Квинтана — мишень для тренировок с копьем — известна во Франции с XII в. Она представляла собой чучело врага-сарацина или щит на подставке. Конный или пеший воин должен был с ходу точно и сильно поразить цель. При игре в квинтану использовали древки копий без железных наконечников; в отличие от турниров, она не связана с серьезным риском.

На маргинальных иллюстрациях XIV в. видим конных рыцарей в боевых доспехах. Они наносят удар копьем или мечом по треугольному щиту на столбе, вкопанном в землю.{856} В «Романе об Александре» юноша с копьем наперевес бежит к прямоугольной деревянной мишени, которая вращается на поперечной перекладине. Посредине мишени прибита подкова (табл. 77, 1). Его напарник придерживает мешок с песком, привязанный к другому концу вертушки. Задача копейщика — поразить центр щита, иначе горизонтальная планка повернется вокруг и мешок ударит по спине промахнувшегося. О начале состязания возвещает гротескный герольд. В детском варианте игры двое мальчиков тащат игрушечного коня на колесиках. «Всадник» в седле направляет древко в квинтану с подковой (табл. 77, 2). Во французском Легендарии рыцарское упражнение пародирует шут: насмешник готов преломить длинную дубинку-«копье» о золотой с красными полосами гербовый щит (табл. 77, 3).

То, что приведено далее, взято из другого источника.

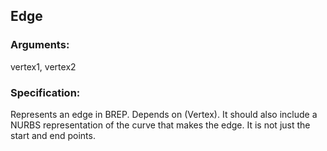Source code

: ## Edge
### Arguments: 
vertex1, vertex2
### Specification: 
Represents an edge in BREP. Depends on (Vertex).
It should also include a NURBS representation of the curve that makes the edge. It is not just the start and end points.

В «Романе об Александре» удар копьем принимает на себя «живая мишень» — воин в шлеме и броне, защищающей грудь и руки. Он сидит на скамье, скрестив ноги и прикрывшись щитом с фигурой геральдического дракона. Ловко владея щитом, рыцарь должен удержаться на скамье и так отразить нападение, чтобы атакующий не устоял на ногах (табл. 77, 4).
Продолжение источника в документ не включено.